**WHAT TO PRODUCE:**
If a line in the data below contains the word "style", copy it out.

**PROVIDED RECORDS:**
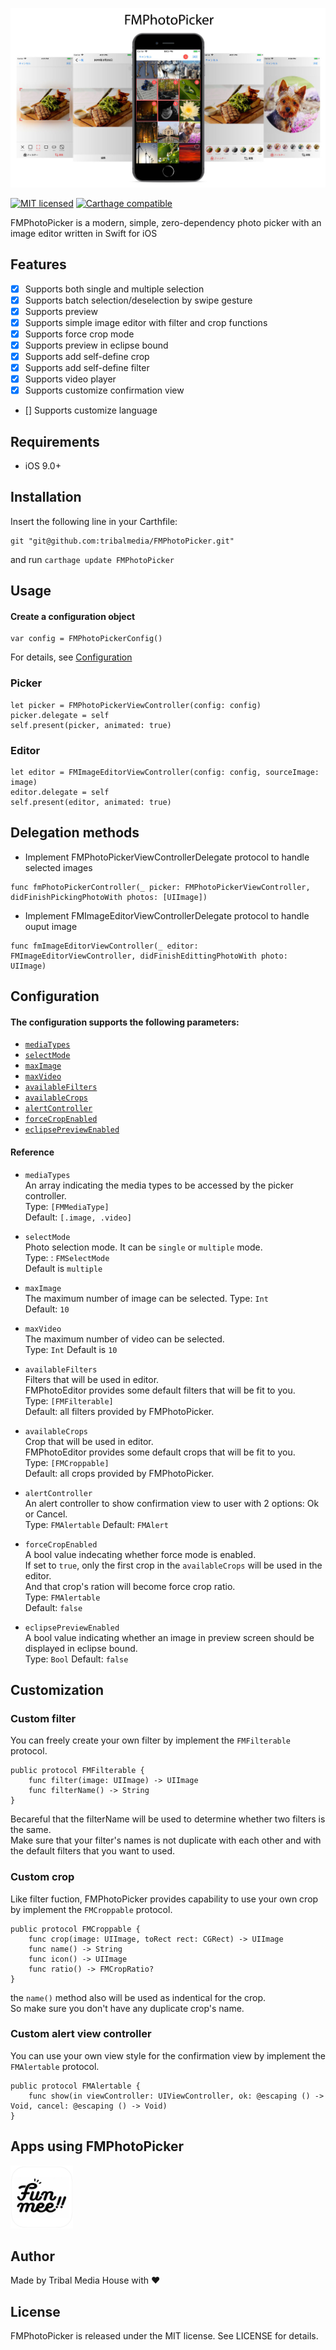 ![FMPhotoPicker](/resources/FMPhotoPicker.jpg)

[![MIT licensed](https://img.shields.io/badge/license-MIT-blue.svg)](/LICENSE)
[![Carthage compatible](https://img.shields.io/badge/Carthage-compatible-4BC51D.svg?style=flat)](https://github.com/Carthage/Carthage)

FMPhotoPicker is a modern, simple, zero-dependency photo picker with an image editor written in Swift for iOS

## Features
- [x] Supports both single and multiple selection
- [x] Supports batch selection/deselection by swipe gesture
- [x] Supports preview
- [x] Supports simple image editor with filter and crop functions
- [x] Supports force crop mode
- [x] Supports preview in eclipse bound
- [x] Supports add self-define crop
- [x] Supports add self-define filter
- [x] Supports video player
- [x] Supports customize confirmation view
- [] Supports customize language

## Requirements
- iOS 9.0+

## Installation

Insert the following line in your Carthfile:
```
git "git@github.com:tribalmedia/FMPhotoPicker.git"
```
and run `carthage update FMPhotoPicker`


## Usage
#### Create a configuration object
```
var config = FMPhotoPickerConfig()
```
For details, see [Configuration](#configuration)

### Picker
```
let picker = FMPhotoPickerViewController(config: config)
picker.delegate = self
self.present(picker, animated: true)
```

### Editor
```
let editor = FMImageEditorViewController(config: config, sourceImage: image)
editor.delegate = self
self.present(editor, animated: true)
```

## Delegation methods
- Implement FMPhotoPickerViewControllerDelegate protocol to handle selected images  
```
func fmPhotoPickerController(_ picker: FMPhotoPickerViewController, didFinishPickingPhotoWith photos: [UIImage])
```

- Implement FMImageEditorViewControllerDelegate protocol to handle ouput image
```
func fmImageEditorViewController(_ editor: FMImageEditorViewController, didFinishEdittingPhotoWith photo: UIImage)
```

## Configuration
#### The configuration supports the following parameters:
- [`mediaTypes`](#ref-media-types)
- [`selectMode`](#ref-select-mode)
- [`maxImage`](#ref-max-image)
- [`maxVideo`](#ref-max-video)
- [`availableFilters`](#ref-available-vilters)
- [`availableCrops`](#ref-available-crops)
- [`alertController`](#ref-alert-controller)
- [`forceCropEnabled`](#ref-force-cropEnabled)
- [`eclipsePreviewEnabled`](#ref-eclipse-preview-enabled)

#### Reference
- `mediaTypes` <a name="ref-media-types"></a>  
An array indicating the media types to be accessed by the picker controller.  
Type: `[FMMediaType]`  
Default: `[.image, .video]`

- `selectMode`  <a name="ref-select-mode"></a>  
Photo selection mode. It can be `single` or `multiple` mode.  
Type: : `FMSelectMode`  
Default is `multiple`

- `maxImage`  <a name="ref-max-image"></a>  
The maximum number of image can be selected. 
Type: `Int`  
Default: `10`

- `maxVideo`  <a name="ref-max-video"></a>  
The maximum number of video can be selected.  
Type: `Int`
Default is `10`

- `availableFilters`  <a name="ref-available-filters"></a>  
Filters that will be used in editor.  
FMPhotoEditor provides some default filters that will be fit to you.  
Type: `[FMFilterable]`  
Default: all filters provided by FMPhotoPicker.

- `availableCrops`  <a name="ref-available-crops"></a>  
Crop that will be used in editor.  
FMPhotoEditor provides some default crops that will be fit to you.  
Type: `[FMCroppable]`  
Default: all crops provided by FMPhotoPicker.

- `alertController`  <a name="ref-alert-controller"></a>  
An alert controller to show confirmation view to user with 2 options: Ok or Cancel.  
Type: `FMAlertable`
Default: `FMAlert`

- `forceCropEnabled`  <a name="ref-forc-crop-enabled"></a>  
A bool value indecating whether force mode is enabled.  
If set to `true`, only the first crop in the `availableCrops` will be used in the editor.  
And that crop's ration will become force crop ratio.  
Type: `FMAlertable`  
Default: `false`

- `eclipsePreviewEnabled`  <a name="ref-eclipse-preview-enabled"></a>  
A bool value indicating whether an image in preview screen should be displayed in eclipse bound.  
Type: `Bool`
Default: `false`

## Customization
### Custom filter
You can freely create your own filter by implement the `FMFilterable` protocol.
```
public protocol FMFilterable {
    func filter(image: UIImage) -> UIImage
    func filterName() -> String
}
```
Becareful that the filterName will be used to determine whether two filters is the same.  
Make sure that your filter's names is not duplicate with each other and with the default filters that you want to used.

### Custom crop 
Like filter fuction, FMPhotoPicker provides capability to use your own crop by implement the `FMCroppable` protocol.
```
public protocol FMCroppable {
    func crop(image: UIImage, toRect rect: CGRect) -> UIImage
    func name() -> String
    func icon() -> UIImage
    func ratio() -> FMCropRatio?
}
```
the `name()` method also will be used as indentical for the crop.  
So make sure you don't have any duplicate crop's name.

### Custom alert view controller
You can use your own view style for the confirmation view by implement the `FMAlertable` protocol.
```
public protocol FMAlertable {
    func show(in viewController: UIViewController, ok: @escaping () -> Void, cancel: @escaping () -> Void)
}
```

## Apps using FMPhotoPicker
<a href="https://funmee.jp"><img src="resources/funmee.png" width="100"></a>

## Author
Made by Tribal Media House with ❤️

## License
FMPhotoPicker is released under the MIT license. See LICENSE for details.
...
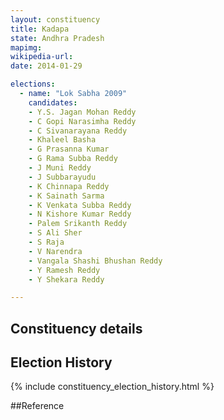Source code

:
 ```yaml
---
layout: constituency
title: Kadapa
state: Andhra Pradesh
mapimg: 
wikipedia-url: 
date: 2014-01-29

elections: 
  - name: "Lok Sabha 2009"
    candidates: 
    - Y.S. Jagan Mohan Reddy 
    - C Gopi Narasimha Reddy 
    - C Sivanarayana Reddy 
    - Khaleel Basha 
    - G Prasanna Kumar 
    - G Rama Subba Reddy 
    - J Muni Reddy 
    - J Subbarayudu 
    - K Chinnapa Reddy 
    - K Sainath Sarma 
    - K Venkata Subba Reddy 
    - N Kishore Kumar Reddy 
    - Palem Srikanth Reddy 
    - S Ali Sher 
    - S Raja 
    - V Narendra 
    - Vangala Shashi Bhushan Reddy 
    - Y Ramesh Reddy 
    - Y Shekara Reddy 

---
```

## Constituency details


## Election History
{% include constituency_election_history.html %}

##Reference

**RESULT:**
[![Carthage compatible](https://img.shields.io/badge/Carthage-compatible-4BC51D.svg?style=flat)](https://github.com/Carthage/Carthage)
You can use your own view style for the confirmation view by implement the `FMAlertable` protocol.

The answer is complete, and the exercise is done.